**YOUR ASSIGNMENT:**
Your answer should consist of all lines in the listing that hold the word "badge".

**EXTRACTED ENTRIES:**
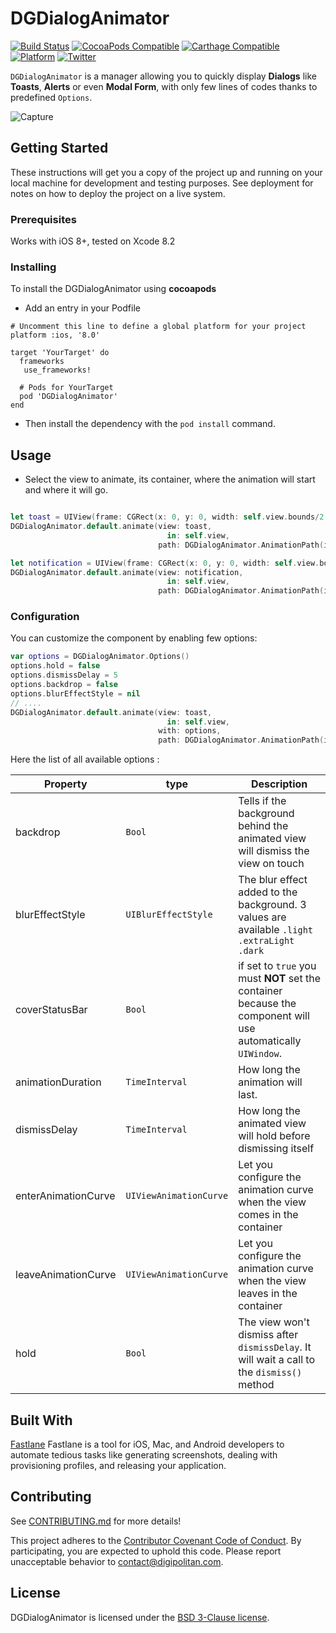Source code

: DGDialogAnimator
================

[![Build Status](https://travis-ci.org/Digipolitan/collection-view-grid-layout-swift.svg?branch=master)](https://travis-ci.org/Digipolitan/dialog-animator-swift)
[![CocoaPods Compatible](https://img.shields.io/cocoapods/v/DGDialogAnimator.svg)](https://img.shields.io/cocoapods/v/DGDialogAnimator.svg)
[![Carthage Compatible](https://img.shields.io/badge/Carthage-compatible-4BC51D.svg?style=flat)](https://github.com/Carthage/Carthage)
[![Platform](https://img.shields.io/cocoapods/p/DGDialogAnimator.svg?style=flat)](http://cocoadocs.org/docsets/DGDialogAnimator.svg)
[![Twitter](https://img.shields.io/badge/twitter-@Digipolitan-blue.svg?style=flat)](http://twitter.com/Digipolitan)

`DGDialogAnimator` is a manager allowing you to quickly display **Dialogs** like **Toasts**, **Alerts** or even **Modal Form**, with only few lines of codes thanks to predefined `Options`.

![Capture](https://github.com/Digipolitan/dialog-animator-swift/blob/develop/Screenshots/capture.gif?raw=true "Capture")


## Getting Started

These instructions will get you a copy of the project up and running on your local machine for development and testing purposes. See deployment for notes on how to deploy the project on a live system.

### Prerequisites

Works with iOS 8+, tested on Xcode 8.2

### Installing

To install the DGDialogAnimator using **cocoapods**

- Add an entry in your Podfile  

```
# Uncomment this line to define a global platform for your project
platform :ios, '8.0'

target 'YourTarget' do
  frameworks
   use_frameworks!

  # Pods for YourTarget
  pod 'DGDialogAnimator'
end
```

- Then install the dependency with the `pod install` command.

## Usage

- Select the view to animate, its container, where the animation will start and where it will go.

```swift

let toast = UIView(frame: CGRect(x: 0, y: 0, width: self.view.bounds/2, height: 100))    
DGDialogAnimator.default.animate(view: toast,
                                   in: self.view,
                                 path: DGDialogAnimator.AnimationPath(initial: .top, intermediate: .top))

let notification = UIView(frame: CGRect(x: 0, y: 0, width: self.view.bounds, height: 250))    
DGDialogAnimator.default.animate(view: notification,
                                   in: self.view,
                                 path: DGDialogAnimator.AnimationPath(initial: [.top, .left], intermediate: [.top, .right]))
```

### Configuration

You can customize the component by enabling few options:

```swift
var options = DGDialogAnimator.Options()
options.hold = false
options.dismissDelay = 5
options.backdrop = false
options.blurEffectStyle = nil
// ....
DGDialogAnimator.default.animate(view: toast,
                                   in: self.view,
                                 with: options,
                                 path: DGDialogAnimator.AnimationPath(initial: .top, intermediate: .top))

```

Here the list of all available options :

| Property | type | Description  |
| --- | --- | --- |
| backdrop | `Bool` | Tells if the background behind the animated view will dismiss the view on touch |
| blurEffectStyle | `UIBlurEffectStyle` | The blur effect added to the background. 3 values are available `.light` `.extraLight` `.dark` |
| coverStatusBar | `Bool` | if set to `true` you must **NOT** set the container because the component will use automatically `UIWindow`. |
| animationDuration | `TimeInterval` | How long the animation will last. |
| dismissDelay | `TimeInterval` | How long the animated view will hold before dismissing itself |
| enterAnimationCurve | `UIViewAnimationCurve` | Let you configure the animation curve when the view comes in the container |
| leaveAnimationCurve | `UIViewAnimationCurve` | Let you configure the animation curve when the view leaves in the container |
| hold | `Bool` | The view won't dismiss after `dismissDelay`. It will wait a call to the `dismiss()` method |

## Built With

[Fastlane](https://fastlane.tools/)
Fastlane is a tool for iOS, Mac, and Android developers to automate tedious tasks like generating screenshots, dealing with provisioning profiles, and releasing your application.

## Contributing

See [CONTRIBUTING.md](CONTRIBUTING.md) for more details!

This project adheres to the [Contributor Covenant Code of Conduct](CODE_OF_CONDUCT.md).
By participating, you are expected to uphold this code. Please report
unacceptable behavior to [contact@digipolitan.com](mailto:contact@digipolitan.com).

## License

DGDialogAnimator is licensed under the [BSD 3-Clause license](LICENSE).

**TASK OUTPUT:**
[![Carthage Compatible](https://img.shields.io/badge/Carthage-compatible-4BC51D.svg?style=flat)](https://github.com/Carthage/Carthage)
[![Twitter](https://img.shields.io/badge/twitter-@Digipolitan-blue.svg?style=flat)](http://twitter.com/Digipolitan)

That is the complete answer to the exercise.